Zes jaar heeft Mares dat volgehouden, tot het moment dat hij zich gedwongen voelde om te stoppen. Niet alleen kon de molen als pre-industrieel werktuig niet opboksen tegen de mechanische maalderijen, ook de concurrentie werd moordend. “Pater Van den Elsen was een goeie voor de boeren, maar de middenstand heeft hij met zijn coöperaties kapot gemaakt. Ik werkte toentertijd zeven dagen in de week. Mijn vrouw zei: ik wil ook wel eens een weekendje weg. Op een gegeven moment dacht ik: ik schei er mee uit. Ik verkocht nog jaren konijnenkorrel en vogelzaad, maar zat tegelijkertijd op de vrachtauto. Ik kreeg het veel hendeger, veel hendeger.” Eind jaren zeventig werd de molen van de hand gedaan. Voor één gulden kreeg de gemeente de molen in bezit.

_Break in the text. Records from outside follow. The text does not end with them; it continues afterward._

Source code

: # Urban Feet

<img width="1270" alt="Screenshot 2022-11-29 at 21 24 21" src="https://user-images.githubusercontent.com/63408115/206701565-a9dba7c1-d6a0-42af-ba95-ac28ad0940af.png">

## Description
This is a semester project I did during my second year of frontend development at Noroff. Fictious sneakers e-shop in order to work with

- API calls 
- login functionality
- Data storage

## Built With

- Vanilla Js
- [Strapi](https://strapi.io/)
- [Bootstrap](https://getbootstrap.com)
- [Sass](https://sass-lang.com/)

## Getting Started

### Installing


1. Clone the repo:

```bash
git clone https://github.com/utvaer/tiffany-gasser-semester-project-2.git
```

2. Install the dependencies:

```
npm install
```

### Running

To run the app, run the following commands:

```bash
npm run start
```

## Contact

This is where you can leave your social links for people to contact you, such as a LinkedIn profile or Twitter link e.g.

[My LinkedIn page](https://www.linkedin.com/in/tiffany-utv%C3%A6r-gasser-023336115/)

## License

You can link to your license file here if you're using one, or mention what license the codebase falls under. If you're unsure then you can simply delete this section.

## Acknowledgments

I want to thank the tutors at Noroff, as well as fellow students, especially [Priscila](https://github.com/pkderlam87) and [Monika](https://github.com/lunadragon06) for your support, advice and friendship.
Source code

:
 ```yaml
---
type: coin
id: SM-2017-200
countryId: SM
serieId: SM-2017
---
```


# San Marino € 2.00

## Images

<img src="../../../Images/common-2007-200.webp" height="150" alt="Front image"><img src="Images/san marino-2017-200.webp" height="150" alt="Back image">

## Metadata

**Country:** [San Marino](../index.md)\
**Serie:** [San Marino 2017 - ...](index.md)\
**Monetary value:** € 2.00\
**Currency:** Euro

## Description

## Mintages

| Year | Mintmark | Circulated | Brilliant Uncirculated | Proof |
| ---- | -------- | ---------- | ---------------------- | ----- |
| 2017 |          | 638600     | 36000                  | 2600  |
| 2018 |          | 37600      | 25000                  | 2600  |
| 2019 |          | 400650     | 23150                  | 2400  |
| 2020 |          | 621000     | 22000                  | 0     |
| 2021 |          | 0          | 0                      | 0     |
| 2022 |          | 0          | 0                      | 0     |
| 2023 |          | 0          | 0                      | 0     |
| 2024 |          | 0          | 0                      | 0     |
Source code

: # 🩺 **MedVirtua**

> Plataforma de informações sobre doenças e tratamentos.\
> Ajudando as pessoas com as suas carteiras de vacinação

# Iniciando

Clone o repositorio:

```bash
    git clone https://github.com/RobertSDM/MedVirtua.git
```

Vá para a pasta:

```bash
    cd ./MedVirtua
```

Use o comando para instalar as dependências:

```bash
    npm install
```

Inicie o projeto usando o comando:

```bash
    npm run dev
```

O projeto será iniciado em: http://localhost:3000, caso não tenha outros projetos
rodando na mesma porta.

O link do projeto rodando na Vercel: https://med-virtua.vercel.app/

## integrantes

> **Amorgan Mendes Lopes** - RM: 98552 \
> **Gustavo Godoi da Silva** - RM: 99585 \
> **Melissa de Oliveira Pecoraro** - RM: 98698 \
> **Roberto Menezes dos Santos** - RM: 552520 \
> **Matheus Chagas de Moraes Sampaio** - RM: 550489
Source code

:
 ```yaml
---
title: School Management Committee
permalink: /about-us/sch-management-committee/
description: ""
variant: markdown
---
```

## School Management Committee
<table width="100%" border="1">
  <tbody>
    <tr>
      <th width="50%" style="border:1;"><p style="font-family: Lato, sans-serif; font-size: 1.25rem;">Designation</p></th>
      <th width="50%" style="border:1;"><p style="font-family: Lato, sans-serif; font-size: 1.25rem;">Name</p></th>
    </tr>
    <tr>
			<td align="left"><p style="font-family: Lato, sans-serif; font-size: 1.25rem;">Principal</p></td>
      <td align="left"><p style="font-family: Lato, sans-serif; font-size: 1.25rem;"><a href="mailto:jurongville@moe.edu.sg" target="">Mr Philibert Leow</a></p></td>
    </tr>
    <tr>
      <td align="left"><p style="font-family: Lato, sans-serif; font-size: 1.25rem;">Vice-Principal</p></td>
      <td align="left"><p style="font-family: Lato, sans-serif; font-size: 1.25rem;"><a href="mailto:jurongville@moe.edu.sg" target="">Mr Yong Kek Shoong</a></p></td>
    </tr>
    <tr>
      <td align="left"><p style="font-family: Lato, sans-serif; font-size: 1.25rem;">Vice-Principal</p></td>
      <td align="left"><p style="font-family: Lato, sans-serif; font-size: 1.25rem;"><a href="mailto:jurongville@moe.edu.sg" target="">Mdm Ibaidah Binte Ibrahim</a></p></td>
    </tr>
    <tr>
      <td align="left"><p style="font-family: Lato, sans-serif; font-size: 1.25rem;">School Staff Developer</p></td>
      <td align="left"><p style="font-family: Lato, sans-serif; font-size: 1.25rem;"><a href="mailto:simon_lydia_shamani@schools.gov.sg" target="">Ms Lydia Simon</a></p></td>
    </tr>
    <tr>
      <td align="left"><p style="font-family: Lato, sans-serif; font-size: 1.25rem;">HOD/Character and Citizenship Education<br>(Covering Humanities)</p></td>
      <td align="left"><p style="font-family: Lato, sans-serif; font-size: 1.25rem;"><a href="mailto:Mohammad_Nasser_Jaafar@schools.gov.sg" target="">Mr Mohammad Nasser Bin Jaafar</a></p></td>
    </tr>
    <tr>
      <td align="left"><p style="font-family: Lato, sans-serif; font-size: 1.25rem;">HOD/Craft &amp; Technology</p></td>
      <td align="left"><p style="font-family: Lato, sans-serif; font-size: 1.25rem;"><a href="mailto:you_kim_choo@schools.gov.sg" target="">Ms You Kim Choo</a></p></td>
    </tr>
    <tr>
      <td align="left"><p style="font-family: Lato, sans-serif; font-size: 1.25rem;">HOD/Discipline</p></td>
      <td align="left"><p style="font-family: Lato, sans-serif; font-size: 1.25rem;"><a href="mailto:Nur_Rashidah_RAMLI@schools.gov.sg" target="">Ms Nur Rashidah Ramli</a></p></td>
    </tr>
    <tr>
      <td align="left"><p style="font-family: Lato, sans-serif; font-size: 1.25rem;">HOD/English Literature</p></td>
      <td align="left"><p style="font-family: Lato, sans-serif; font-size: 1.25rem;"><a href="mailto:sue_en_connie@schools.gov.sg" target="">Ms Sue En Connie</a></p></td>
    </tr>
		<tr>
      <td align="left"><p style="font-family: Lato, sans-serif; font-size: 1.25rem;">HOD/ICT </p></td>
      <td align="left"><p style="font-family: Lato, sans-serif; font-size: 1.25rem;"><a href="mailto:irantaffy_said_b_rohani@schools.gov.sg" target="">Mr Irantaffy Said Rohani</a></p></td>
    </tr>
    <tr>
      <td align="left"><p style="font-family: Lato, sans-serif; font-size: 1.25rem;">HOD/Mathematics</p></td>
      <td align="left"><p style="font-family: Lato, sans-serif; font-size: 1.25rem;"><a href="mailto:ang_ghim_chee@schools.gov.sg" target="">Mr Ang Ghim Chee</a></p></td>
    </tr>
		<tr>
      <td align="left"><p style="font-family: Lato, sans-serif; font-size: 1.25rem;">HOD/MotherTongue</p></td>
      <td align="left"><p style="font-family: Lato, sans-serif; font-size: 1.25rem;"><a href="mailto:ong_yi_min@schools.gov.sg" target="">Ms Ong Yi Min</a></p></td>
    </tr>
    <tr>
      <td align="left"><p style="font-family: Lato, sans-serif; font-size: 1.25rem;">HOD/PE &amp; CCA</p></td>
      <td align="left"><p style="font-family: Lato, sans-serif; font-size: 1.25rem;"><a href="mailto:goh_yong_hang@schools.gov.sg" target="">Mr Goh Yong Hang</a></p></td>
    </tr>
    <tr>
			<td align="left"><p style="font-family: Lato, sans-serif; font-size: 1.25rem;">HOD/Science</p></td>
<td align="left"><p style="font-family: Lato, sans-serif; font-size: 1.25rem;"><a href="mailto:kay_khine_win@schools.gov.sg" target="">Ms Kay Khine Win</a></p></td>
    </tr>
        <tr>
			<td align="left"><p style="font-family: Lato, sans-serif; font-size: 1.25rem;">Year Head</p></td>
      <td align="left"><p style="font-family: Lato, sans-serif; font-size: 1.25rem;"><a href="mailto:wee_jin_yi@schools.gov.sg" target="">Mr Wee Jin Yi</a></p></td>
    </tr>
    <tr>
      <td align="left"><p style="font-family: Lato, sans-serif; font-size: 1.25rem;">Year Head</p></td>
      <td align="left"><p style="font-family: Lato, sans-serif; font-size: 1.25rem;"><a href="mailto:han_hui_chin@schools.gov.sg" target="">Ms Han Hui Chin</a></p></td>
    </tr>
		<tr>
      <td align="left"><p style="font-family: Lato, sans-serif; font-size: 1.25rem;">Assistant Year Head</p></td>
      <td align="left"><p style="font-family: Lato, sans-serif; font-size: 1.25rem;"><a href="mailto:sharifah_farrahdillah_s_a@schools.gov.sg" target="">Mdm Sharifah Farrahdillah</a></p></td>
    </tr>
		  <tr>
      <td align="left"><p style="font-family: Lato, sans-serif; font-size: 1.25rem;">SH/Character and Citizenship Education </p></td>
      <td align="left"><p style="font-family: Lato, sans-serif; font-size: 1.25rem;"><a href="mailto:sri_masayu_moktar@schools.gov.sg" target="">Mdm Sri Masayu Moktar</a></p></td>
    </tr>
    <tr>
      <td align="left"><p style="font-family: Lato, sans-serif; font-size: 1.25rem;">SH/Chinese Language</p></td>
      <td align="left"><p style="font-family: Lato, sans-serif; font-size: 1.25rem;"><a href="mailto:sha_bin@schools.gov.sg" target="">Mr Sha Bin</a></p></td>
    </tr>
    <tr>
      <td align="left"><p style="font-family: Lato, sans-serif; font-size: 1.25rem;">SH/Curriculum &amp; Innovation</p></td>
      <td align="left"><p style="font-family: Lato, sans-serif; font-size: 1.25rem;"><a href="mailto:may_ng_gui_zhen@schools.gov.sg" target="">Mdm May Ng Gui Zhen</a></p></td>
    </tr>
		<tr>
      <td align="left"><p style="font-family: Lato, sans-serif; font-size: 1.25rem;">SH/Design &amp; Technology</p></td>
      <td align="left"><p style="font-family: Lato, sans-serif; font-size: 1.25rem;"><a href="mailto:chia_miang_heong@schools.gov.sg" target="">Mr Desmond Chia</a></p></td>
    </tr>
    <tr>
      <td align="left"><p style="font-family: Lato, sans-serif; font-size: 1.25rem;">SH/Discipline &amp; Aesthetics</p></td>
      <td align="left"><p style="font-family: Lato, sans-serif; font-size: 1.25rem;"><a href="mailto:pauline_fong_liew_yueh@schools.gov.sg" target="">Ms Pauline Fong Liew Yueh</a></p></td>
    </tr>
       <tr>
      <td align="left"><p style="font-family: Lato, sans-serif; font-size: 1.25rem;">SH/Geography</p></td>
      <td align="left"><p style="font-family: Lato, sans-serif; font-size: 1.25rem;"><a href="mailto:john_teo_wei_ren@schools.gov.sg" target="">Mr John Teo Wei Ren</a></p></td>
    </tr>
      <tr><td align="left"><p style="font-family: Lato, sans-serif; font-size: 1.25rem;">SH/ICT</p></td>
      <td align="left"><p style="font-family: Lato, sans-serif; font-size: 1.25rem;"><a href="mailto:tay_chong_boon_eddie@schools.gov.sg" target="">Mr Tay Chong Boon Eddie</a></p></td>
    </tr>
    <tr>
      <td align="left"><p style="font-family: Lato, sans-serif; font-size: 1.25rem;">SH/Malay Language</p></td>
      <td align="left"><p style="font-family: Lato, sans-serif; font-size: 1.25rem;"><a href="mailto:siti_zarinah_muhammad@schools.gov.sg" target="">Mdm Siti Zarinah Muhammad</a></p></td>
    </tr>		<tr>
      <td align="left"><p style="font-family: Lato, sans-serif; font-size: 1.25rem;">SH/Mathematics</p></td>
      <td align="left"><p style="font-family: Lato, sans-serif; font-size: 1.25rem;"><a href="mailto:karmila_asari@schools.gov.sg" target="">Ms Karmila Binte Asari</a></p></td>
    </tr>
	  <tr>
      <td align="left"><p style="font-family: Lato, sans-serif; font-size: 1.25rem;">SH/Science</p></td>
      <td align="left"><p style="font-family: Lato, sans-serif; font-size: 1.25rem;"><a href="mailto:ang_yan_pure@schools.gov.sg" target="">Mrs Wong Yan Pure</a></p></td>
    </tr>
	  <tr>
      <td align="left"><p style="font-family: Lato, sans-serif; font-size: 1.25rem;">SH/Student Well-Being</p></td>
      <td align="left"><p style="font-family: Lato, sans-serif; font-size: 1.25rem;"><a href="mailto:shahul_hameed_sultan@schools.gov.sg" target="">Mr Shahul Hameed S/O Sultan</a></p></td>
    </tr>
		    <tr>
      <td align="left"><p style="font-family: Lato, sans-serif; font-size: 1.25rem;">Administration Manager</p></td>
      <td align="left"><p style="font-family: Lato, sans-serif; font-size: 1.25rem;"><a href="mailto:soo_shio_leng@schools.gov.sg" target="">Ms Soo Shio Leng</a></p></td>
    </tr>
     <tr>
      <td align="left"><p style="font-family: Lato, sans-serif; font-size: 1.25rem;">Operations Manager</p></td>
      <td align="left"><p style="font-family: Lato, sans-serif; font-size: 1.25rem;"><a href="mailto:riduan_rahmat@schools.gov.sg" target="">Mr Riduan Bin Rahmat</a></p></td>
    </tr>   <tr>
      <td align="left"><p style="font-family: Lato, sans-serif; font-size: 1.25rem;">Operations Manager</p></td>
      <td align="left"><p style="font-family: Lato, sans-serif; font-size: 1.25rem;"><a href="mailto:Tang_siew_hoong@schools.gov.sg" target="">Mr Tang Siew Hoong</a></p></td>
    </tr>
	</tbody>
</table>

Het molenaarsbestaan van Mares Verheijen was daarmee trouwens niet ten einde. Hij kreeg het beheer over de molen en daar heeft hij geen spijt van. “Samen met Piet Meulendijks, die helaas is overleden, en met Gerry Verwegen liet en laat ik hem draaien, want een molen moet bewegen. Hoe meer hij draait hoe beter het is voor het mechanisme. Als hij stil staat is er minder ventilatie. Wordt een balk nat dan zet hij uit, en hij krimpt weer als hij droogt. Hout blijft altijd leven. Als hij nu stil komt te staan is hij over tien jaar naar de verdommenis.”

Mares Verheijen raakt niet uitgepraat over zijn molen. Hij zegt dat zijn molen een schoonheid is, maar wel eentje waarvan altijd dreiging uitgaat. “Het is een heel gevaarlijk, lomp werktuig. Als er bovenin iets ongewoons kraakt dan kun je hem niet stilzetten, want dan hoor je het kraken niet meer. Je moet er heen en dan moet je oppassen. Als hij een vinger pakt, pakt hij ook je hand. Kijken doe je met je ogen, niet met je handen. Een mulder moet alleen maar luisteren. Onoplettendheid, dat is het grote gevaar. Ben je buiten een ketting aan het verleggen en er komt een frót wind, dan heeft hij je te pakken.”